“Apple’s stock is on track to see negative annual returns for the first time in seven years, extending losses even further on Monday,” Stephanie Yang reports for CNBC. “But the shaky performance isn’t a problem for some market watchers, who say that the popular stock won’t stay down for long.”
“One common concern among investors has been slowing sales and shipments in its flagship product, the iPhone,” Yang reports. “But Erin Gibbs, equity chief investment officer of S&P Investment Advisory, said other Apple products should help bolster profitability as they gain traction.”
Right now we’ve seen a big hit because there’s been some news of slowing iPhone sales. But we’ve known that even though iPhone sales make up about two-thirds of the revenue, a lot of the future growth is expected to come from non-iPhone products like the Apple Watch and the iPad. — Erin Gibbs, S&P Investment Advisory
“When looking at the company’s valuation compared to the information technology sector, this could be a good time to buy, Gibbs said,” Yang reports. “Apple shares have fallen about 3 percent year to date, amid a down year for the broader market.”
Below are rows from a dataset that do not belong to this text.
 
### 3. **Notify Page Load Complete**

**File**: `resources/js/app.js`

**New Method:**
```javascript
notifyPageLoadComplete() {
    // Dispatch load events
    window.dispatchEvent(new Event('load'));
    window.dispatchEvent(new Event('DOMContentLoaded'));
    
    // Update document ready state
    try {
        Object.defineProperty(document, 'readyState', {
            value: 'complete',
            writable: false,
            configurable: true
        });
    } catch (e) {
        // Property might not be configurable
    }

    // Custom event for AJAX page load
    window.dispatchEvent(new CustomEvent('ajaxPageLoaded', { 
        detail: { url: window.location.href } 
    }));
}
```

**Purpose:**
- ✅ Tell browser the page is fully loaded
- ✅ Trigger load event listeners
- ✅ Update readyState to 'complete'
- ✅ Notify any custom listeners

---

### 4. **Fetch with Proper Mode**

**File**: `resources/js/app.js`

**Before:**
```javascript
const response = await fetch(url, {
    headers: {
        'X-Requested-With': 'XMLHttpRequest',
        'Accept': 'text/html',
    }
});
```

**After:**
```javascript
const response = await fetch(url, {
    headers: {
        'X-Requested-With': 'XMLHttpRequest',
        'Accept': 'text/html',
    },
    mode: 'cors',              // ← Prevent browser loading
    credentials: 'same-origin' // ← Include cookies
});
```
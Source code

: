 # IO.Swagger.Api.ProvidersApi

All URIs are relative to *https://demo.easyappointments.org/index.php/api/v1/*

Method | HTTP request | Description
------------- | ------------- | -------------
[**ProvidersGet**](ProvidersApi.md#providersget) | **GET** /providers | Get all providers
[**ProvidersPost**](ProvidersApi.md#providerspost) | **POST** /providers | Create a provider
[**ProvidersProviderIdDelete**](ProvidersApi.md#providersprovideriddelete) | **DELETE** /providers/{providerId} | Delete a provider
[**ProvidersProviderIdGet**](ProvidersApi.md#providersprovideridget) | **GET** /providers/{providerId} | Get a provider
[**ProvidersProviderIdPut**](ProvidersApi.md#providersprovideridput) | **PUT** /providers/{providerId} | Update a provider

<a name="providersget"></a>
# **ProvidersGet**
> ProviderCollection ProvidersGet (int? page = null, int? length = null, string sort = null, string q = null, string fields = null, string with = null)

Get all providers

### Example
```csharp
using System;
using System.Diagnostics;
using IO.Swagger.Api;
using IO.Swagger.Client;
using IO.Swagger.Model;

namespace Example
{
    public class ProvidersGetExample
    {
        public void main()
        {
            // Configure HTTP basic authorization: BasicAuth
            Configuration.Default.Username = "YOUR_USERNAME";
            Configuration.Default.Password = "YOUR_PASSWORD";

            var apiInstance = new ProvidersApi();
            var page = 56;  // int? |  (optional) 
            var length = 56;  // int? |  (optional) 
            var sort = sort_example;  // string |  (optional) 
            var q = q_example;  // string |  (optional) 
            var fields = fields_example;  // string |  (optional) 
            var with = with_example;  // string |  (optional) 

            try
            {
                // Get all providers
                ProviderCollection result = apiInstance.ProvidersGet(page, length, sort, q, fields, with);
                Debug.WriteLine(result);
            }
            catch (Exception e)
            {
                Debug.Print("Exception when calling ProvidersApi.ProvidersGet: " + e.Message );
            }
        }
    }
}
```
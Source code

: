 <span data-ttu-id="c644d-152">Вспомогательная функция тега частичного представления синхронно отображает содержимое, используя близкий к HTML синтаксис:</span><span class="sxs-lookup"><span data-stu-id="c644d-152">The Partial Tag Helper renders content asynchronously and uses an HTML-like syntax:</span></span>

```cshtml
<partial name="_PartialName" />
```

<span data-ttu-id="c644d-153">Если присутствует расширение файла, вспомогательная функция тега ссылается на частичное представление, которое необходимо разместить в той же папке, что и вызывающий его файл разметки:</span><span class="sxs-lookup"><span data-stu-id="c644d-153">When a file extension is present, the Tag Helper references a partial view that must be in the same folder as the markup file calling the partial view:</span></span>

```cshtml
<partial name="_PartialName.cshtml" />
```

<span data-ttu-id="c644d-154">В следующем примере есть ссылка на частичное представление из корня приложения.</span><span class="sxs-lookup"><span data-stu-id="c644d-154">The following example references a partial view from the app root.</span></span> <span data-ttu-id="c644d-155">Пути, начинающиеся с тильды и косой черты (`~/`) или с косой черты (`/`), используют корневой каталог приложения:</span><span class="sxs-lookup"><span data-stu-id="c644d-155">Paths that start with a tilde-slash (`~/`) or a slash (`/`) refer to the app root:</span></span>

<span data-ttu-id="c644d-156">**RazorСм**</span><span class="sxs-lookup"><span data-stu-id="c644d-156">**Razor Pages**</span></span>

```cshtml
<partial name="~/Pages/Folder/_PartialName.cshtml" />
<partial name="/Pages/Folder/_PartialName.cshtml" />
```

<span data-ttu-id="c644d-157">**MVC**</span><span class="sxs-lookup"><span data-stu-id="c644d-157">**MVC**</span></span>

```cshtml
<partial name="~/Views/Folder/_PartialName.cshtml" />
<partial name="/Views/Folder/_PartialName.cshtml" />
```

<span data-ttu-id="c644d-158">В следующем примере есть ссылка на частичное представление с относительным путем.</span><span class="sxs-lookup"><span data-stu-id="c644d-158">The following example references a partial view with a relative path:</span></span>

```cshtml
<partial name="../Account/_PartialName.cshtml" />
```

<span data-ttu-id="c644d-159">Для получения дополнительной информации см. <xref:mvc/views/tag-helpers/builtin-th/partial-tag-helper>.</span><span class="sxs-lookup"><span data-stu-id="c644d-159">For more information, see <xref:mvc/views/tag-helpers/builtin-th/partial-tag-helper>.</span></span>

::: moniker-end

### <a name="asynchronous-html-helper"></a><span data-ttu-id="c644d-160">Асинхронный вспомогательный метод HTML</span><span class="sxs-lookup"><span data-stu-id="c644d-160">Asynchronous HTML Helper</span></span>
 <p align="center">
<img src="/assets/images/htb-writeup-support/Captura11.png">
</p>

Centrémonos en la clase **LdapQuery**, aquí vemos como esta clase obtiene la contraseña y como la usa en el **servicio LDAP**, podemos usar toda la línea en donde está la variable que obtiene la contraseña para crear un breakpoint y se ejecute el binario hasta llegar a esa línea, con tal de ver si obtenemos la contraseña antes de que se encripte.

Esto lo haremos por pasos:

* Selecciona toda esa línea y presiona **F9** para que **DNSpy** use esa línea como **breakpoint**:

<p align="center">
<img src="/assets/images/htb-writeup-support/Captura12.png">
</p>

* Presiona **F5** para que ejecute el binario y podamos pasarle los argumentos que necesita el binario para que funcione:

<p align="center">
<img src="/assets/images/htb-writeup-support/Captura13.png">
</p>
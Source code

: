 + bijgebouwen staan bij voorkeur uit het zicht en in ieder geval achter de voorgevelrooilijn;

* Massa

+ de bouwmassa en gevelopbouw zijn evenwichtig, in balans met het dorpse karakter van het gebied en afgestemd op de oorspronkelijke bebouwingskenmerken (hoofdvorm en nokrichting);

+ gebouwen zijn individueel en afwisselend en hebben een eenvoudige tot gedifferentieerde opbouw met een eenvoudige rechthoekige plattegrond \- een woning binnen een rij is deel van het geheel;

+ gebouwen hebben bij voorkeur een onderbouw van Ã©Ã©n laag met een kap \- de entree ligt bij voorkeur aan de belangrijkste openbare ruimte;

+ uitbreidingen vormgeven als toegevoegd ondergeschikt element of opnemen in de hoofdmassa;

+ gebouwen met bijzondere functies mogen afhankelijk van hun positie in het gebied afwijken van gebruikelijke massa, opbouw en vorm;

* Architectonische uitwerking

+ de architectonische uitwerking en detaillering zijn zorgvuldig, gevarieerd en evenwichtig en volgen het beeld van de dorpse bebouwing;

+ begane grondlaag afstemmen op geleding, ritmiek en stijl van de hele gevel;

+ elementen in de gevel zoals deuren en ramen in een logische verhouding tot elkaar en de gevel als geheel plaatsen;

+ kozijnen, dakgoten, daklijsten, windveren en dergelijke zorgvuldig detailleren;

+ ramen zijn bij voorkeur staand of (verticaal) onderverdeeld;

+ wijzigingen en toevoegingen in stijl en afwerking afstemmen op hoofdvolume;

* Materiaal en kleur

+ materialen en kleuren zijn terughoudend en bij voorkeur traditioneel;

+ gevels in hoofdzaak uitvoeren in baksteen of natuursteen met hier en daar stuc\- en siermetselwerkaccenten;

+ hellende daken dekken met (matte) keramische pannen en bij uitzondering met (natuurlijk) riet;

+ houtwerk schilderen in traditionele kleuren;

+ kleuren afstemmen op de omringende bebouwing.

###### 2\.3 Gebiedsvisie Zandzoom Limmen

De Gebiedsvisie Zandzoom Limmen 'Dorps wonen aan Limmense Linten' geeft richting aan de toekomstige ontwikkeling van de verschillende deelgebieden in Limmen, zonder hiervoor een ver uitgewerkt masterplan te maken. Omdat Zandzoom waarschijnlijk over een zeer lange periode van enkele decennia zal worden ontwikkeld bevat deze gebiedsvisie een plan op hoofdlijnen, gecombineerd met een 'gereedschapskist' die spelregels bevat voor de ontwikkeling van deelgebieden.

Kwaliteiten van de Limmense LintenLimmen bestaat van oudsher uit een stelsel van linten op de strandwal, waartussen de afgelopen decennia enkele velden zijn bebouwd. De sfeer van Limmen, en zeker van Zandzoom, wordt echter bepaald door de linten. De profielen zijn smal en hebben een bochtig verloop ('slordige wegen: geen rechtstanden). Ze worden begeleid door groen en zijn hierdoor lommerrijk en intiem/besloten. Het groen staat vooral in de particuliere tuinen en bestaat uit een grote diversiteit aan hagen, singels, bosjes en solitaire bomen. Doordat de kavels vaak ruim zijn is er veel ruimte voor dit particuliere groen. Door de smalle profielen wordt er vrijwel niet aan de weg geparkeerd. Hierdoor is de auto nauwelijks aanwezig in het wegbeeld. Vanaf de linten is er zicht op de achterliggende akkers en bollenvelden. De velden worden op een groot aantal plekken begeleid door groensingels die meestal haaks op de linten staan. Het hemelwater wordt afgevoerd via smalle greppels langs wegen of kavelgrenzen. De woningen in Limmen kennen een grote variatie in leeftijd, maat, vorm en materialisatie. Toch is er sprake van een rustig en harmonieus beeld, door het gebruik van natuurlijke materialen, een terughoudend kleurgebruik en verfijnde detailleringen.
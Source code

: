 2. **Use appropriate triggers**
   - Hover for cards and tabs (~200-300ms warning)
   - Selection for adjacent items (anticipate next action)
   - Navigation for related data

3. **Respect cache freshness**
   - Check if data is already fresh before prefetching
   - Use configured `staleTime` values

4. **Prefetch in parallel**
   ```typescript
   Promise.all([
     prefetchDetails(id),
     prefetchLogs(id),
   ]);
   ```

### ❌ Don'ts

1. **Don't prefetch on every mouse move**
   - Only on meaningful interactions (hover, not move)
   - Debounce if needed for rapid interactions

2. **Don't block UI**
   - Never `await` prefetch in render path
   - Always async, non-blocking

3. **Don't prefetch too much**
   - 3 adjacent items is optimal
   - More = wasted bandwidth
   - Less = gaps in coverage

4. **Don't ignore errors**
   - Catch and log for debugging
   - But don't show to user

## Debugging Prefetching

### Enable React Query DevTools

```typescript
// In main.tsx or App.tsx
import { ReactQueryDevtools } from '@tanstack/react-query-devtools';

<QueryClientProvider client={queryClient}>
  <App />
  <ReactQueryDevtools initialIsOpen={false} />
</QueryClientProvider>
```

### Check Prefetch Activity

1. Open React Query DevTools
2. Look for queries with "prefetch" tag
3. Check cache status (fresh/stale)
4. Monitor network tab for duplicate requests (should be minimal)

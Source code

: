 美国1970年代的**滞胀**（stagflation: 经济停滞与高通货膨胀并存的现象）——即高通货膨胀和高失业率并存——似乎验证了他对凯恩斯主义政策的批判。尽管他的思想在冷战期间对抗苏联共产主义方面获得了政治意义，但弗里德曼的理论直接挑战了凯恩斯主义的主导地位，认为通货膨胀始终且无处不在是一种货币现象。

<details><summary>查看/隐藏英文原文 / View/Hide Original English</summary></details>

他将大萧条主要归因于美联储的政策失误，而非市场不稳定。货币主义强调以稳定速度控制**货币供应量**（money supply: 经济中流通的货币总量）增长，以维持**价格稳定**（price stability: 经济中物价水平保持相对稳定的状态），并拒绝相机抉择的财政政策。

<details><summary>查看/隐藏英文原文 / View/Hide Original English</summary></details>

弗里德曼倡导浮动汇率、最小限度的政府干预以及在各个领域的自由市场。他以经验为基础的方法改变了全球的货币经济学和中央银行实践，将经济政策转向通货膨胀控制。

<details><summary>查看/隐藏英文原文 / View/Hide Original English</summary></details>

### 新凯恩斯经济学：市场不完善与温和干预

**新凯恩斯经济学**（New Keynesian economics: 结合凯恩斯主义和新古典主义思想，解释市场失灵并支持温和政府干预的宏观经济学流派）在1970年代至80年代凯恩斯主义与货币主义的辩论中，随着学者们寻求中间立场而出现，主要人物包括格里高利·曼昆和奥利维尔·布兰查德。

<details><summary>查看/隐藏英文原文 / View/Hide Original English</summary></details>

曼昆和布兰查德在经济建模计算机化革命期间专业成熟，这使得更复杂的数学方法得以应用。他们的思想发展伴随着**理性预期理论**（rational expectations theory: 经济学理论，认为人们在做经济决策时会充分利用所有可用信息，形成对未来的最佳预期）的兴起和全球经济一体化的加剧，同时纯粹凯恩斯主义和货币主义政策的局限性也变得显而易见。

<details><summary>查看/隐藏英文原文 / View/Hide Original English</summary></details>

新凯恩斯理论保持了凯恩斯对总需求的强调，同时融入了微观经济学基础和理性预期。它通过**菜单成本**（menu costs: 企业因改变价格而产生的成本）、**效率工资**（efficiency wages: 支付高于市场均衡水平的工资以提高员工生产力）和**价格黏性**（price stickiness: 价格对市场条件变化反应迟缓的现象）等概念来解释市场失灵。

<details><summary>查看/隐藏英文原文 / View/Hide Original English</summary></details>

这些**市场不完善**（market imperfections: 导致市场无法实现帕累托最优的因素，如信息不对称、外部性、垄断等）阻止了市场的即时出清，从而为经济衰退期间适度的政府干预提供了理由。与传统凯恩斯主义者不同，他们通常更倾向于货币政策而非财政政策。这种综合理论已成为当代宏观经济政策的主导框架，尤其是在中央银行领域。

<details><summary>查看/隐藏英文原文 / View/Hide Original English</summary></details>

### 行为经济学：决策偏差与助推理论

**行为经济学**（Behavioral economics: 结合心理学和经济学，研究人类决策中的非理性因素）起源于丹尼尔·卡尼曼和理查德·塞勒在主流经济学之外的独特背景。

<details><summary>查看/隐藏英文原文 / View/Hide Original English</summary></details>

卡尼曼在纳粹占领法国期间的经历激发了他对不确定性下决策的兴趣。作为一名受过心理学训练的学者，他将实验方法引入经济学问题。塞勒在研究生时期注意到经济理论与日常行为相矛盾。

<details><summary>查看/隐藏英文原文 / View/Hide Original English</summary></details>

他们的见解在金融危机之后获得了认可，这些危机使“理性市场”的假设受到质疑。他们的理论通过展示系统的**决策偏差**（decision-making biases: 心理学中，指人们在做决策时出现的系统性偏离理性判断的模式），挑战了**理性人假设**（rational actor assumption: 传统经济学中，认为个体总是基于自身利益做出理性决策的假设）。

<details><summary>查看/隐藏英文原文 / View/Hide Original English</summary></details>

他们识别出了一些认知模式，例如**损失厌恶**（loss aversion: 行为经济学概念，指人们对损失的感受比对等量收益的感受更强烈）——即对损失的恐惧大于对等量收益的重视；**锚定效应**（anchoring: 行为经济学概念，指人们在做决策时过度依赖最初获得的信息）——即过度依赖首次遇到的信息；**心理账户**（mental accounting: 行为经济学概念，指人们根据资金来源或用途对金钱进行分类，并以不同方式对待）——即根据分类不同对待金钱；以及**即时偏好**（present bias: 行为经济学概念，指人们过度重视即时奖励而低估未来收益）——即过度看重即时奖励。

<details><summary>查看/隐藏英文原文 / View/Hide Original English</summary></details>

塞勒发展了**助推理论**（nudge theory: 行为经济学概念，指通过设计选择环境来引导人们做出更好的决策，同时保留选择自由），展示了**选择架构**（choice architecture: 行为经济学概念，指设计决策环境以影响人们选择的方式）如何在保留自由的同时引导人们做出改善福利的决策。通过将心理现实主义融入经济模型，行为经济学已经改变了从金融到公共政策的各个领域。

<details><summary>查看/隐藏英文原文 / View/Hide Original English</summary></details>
Read more in the full article here.
MacDailyNews Take: As we wrote back in January 2012:
AAPL is like a buoy. Quick, it’s back on the surface! You there, analyst, and you, too, swim down and tug on the chain! Drag it under… lower, lower… Good! Now, quick, everybody jump on, and we’ll take a ride back up to the top again!
At the most basic level, it’s extremely simple: Pump, then dump. Foment, then buy. Rinse, lather, repeat as the SEC sleeps.